Copy the entries below exactly. Images do not belong in the copy.

PROVIDED RECORDS START

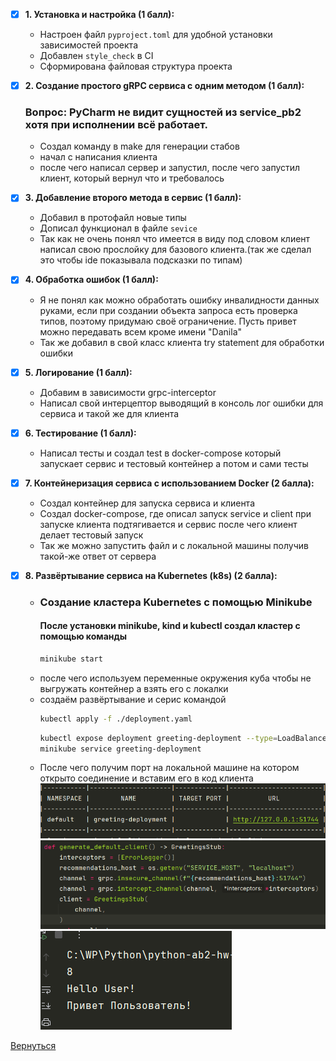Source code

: - [X] **1. Установка и настройка (1 балл):**

  - Настроен файл `pyproject.toml` для удобной установки зависимостей проекта
  - Добавлен `style_check` в СI 
  - Сформирована файловая структура проекта

- [X] **2. Создание простого gRPC сервиса с одним методом (1 балл):**
  ### Вопрос: PyCharm не видит сущностей из service_pb2 хотя при исполнении всё работает.
  - Создал команду в make для генерации стабов
  - начал с написания клиента
  - после чего написал сервер и запустил, после чего запустил клиент, который вернул что и требовалось

- [X] **3. Добавление второго метода в сервис (1 балл):**

  - Добавил в протофайл новые типы
  - Дописал функционал в файле `sevice`
  - Так как не очень понял что имеется в виду под словом клиент написал свою прослойку для базового клиента.(так же сделал это чтобы ide показывала подсказки по типам)
  
- [X] **4. Обработка ошибок (1 балл):**
  - Я не понял как можно обработать ошибку инвалидности данных руками, если при создании объекта запроса есть проверка типов, поэтому придумаю своё ограничение. Пусть привет можно передавать всем кроме имени "Danila"
  - Так же добавил в свой класс клиента try statement для обработки ошибки

- [X] **5. Логирование (1 балл):**

  - Добавим в зависимости grpc-interceptor
  - Написал свой интерцептор выводящий в консоль лог ошибки для сервиса и такой же для клиента

- [X] **6. Тестирование (1 балл):**

  - Написал тесты и создал test в docker-compose который запускает сервис и тестовый контейнер а потом и сами тесты

- [X] **7. Контейнеризация сервиса с использованием Docker (2 балла):**

  - Создал контейнер для запуска сервиса и клиента
  - Создал docker-compose, где описал запуск service и client при запуске клиента подтягивается и сервис после чего клиент делает тестовый запуск
  - Так же можно запустить файл и с локальной машины получив такой-же ответ от сервера

- [X] **8. Развёртывание сервиса на Kubernetes (k8s) (2 балла):**
  - ### Создание кластера Kubernetes с помощью Minikube
    #### После установки minikube, kind и kubectl создал кластер с помощью команды
    ```sh
    minikube start
    ```
  - после чего используем переменные окружения куба чтобы не выгружать контейнер а взять его с локалки
  - создаём развёртывание и серис командой
    ```sh
    kubectl apply -f ./deployment.yaml
    ```
    ```sh
    kubectl expose deployment greeting-deployment --type=LoadBalancer --port=5000
    minikube service greeting-deployment
    ```
  - После чего получим порт на локальной машине на котором открыто соединение и вставим его в код клиента
  ![img.png](img.png)
  ![img_1.png](img_1.png)
  ![img_2.png](img_2.png)
  
[Вернуться][main]

[main]: ../../README.md "содержание"
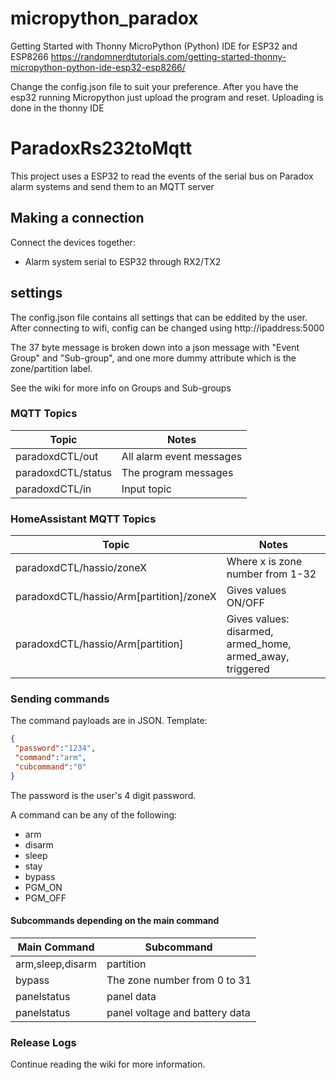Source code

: # micropython_paradox

Getting Started with Thonny MicroPython (Python) IDE for ESP32 and ESP8266
https://randomnerdtutorials.com/getting-started-thonny-micropython-python-ide-esp32-esp8266/

Change the config.json file to suit your preference. 
After you have the esp32 running Micropython just upload the program and reset. Uploading is done in the thonny IDE


# ParadoxRs232toMqtt

This project uses a ESP32 to read the events of the serial bus on Paradox alarm systems and send them to an MQTT server

## Making a connection

Connect the devices together:
- Alarm system serial to ESP32 through RX2/TX2<br>

## settings

The config.json file contains all settings that can be eddited by the user.
After connecting to wifi, config can be changed using http://ipaddress:5000

        
The 37 byte message is broken down into a json message with "Event Group" and "Sub-group", and one more dummy attribute which is the zone/partition label.

See the wiki for more info on Groups and Sub-groups


### MQTT Topics 

| Topic              | Notes                     |
|--------------------|---------------------------|
| paradoxdCTL/out    | All alarm event messages  |
| paradoxdCTL/status | The program messages      |
| paradoxdCTL/in     | Input topic               |

### HomeAssistant MQTT Topics

| Topic                                   | Notes                                                     |
|-----------------------------------------|-----------------------------------------------------------|
| paradoxdCTL/hassio/zoneX                | Where x is zone number from 1-32                          |
| paradoxdCTL/hassio/Arm[partition]/zoneX | Gives values ON/OFF                                       |
| paradoxdCTL/hassio/Arm[partition]       | Gives values: disarmed, armed_home, armed_away, triggered |

### Sending commands

The command payloads are in JSON. Template:
```json
{
 "password":"1234",
 "command":"arm",
 "cubcommand":"0"
}
```
The password is the user's 4 digit password.

A command can be any of the following:
- arm
- disarm
- sleep
- stay
- bypass
- PGM_ON
- PGM_OFF
	
#### Subcommands depending on the main command
	
| Main Command     | Subcommand                     |
|------------------|--------------------------------|
| arm,sleep,disarm | partition                      |
| bypass           | The zone number from 0 to 31   |
| panelstatus      | panel data                     |
| panelstatus      | panel voltage and battery data |

### Release Logs


Continue reading the wiki for more information.
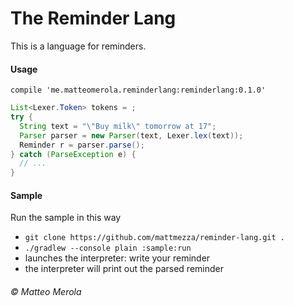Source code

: The Reminder Lang
======

This is a language for reminders.

#### Usage

`compile 'me.matteomerola.reminderlang:reminderlang:0.1.0'`

```java
List<Lexer.Token> tokens = ;
try {
  String text = "\"Buy milk\" tomorrow at 17";
  Parser parser = new Parser(text, Lexer.lex(text));
  Reminder r = parser.parse();
} catch (ParseException e) {
  // ...
}
```

#### Sample

Run the sample in this way

- `git clone https://github.com/mattmezza/reminder-lang.git .`
- `./gradlew --console plain :sample:run`
- launches the interpreter: write your reminder
- the interpreter will print out the parsed reminder




###### © Matteo Merola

PROVIDED RECORDS END

» **EXERCISE RESPONSE**
Source code

: - [X] **1. Установка и настройка (1 балл):**

  - Настроен файл `pyproject.toml` для удобной установки зависимостей проекта
  - Добавлен `style_check` в СI 
  - Сформирована файловая структура проекта

- [X] **2. Создание простого gRPC сервиса с одним методом (1 балл):**
  ### Вопрос: PyCharm не видит сущностей из service_pb2 хотя при исполнении всё работает.
  - Создал команду в make для генерации стабов
  - начал с написания клиента
  - после чего написал сервер и запустил, после чего запустил клиент, который вернул что и требовалось

- [X] **3. Добавление второго метода в сервис (1 балл):**

  - Добавил в протофайл новые типы
  - Дописал функционал в файле `sevice`
  - Так как не очень понял что имеется в виду под словом клиент написал свою прослойку для базового клиента.(так же сделал это чтобы ide показывала подсказки по типам)
  
- [X] **4. Обработка ошибок (1 балл):**
  - Я не понял как можно обработать ошибку инвалидности данных руками, если при создании объекта запроса есть проверка типов, поэтому придумаю своё ограничение. Пусть привет можно передавать всем кроме имени "Danila"
  - Так же добавил в свой класс клиента try statement для обработки ошибки

- [X] **5. Логирование (1 балл):**

  - Добавим в зависимости grpc-interceptor
  - Написал свой интерцептор выводящий в консоль лог ошибки для сервиса и такой же для клиента

- [X] **6. Тестирование (1 балл):**

  - Написал тесты и создал test в docker-compose который запускает сервис и тестовый контейнер а потом и сами тесты

- [X] **7. Контейнеризация сервиса с использованием Docker (2 балла):**

  - Создал контейнер для запуска сервиса и клиента
  - Создал docker-compose, где описал запуск service и client при запуске клиента подтягивается и сервис после чего клиент делает тестовый запуск
  - Так же можно запустить файл и с локальной машины получив такой-же ответ от сервера

- [X] **8. Развёртывание сервиса на Kubernetes (k8s) (2 балла):**
  - ### Создание кластера Kubernetes с помощью Minikube
    #### После установки minikube, kind и kubectl создал кластер с помощью команды
    ```sh
    minikube start
    ```
  - после чего используем переменные окружения куба чтобы не выгружать контейнер а взять его с локалки
  - создаём развёртывание и серис командой
    ```sh
    kubectl apply -f ./deployment.yaml
    ```
    ```sh
    kubectl expose deployment greeting-deployment --type=LoadBalancer --port=5000
    minikube service greeting-deployment
    ```
  - После чего получим порт на локальной машине на котором открыто соединение и вставим его в код клиента
  ![img.png](img.png)
  ![img_1.png](img_1.png)
  ![img_2.png](img_2.png)
  
[Вернуться][main]

[main]: ../../README.md "содержание"
Source code

: # micropython_paradox

Getting Started with Thonny MicroPython (Python) IDE for ESP32 and ESP8266
https://randomnerdtutorials.com/getting-started-thonny-micropython-python-ide-esp32-esp8266/

Change the config.json file to suit your preference. 
After you have the esp32 running Micropython just upload the program and reset. Uploading is done in the thonny IDE


# ParadoxRs232toMqtt

This project uses a ESP32 to read the events of the serial bus on Paradox alarm systems and send them to an MQTT server

## Making a connection

Connect the devices together:
- Alarm system serial to ESP32 through RX2/TX2<br>

## settings

The config.json file contains all settings that can be eddited by the user.
After connecting to wifi, config can be changed using http://ipaddress:5000

        
The 37 byte message is broken down into a json message with "Event Group" and "Sub-group", and one more dummy attribute which is the zone/partition label.

See the wiki for more info on Groups and Sub-groups


### MQTT Topics 

| Topic              | Notes                     |
|--------------------|---------------------------|
| paradoxdCTL/out    | All alarm event messages  |
| paradoxdCTL/status | The program messages      |
| paradoxdCTL/in     | Input topic               |

### HomeAssistant MQTT Topics

| Topic                                   | Notes                                                     |
|-----------------------------------------|-----------------------------------------------------------|
| paradoxdCTL/hassio/zoneX                | Where x is zone number from 1-32                          |
| paradoxdCTL/hassio/Arm[partition]/zoneX | Gives values ON/OFF                                       |
| paradoxdCTL/hassio/Arm[partition]       | Gives values: disarmed, armed_home, armed_away, triggered |

### Sending commands

The command payloads are in JSON. Template:
```json
{
 "password":"1234",
 "command":"arm",
 "cubcommand":"0"
}
```
The password is the user's 4 digit password.

A command can be any of the following:
- arm
- disarm
- sleep
- stay
- bypass
- PGM_ON
- PGM_OFF
	
#### Subcommands depending on the main command
	
| Main Command     | Subcommand                     |
|------------------|--------------------------------|
| arm,sleep,disarm | partition                      |
| bypass           | The zone number from 0 to 31   |
| panelstatus      | panel data                     |
| panelstatus      | panel voltage and battery data |

### Release Logs


Continue reading the wiki for more information.
Source code

: The Reminder Lang
======

This is a language for reminders.

#### Usage

`compile 'me.matteomerola.reminderlang:reminderlang:0.1.0'`

```java
List<Lexer.Token> tokens = ;
try {
  String text = "\"Buy milk\" tomorrow at 17";
  Parser parser = new Parser(text, Lexer.lex(text));
  Reminder r = parser.parse();
} catch (ParseException e) {
  // ...
}
```

#### Sample

Run the sample in this way

- `git clone https://github.com/mattmezza/reminder-lang.git .`
- `./gradlew --console plain :sample:run`
- launches the interpreter: write your reminder
- the interpreter will print out the parsed reminder




###### © Matteo Merola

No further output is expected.